According to a story in Politico today, Sen. Jeff Sessions of Alabama has been whipping his Republican colleagues to vote in favor of the China currency legislation that appears to be headed for passage in the Senate. (My Cato colleague Dan Ikenson has explained why raising tariffs on imports from China would be a mistake.)
The Politico story says that Sessions is “traditionally a proponent of free trade,” but his actual voting record indicates otherwise. According to the trade vote data base we maintain on the home page of the Herbert A. Stiefel Center for Trade Policy Studies at Cato, Sen. Sessions has voted in favor of lower trade barriers on a bare majority (26 out of 49) of the significant trade votes we’ve recorded.

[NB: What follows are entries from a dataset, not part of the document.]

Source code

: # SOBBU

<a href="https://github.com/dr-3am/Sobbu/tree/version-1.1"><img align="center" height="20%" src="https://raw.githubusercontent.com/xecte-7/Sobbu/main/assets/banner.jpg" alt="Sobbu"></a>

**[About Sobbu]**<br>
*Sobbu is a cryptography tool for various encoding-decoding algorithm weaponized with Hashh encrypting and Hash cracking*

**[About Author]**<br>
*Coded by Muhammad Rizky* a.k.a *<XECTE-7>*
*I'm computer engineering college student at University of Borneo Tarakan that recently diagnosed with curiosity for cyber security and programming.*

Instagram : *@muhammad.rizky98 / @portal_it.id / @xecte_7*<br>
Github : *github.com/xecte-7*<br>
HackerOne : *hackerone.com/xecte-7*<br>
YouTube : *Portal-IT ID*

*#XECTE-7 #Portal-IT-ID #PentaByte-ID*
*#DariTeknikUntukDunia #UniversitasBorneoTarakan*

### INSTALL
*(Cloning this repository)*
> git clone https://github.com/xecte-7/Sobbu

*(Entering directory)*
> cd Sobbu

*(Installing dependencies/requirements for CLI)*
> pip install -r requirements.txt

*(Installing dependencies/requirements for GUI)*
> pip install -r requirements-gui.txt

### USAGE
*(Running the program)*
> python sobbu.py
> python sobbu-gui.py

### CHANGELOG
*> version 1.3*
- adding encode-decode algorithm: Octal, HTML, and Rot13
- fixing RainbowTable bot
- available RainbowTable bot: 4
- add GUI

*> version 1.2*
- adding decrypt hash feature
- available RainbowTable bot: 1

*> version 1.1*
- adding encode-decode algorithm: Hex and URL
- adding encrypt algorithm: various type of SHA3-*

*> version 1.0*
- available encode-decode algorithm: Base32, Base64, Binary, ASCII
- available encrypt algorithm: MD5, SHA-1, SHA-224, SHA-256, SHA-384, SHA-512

Since 1997, Sen. Sessions has voted in favor of protectionist farm bills (2002, 2007, 2008), banning safety-certified Mexican trucks from U.S. roads (2007), country-of-origin labeling (2003), the WTO-illegal Byrd amendment (2003, 2005), the original Schumer-Graham bill to impose a 27.5 percent tariff against imports from China (2005), sugar import quotas (1999, 2000, 2001), and steel import quotas (1999)
Meanwhile, he’s voted against the Morocco free-trade agreement (2004), trade promotion authority (1998, 2002), and normal trade relations with Vietnam (2001) and China (1997, 1999).
And to top it all off, it was Sen. Sessions who single-handedly scuttled renewal last year of the Generalized System of Preferences, the long-standing program that had allowed certain imports from poor countries to enter the United States duty free. As my Cato colleague Sallie James has chronicled (here and here), the good senator refused to allow the program to be renewed because of a dispute affecting a small number of his constituents who are employed making sleeping bags.
Like too many of his fellow senators, Sen. Sessions supports our freedom to trade only as long as it does not affect any noisy special interests in his own state.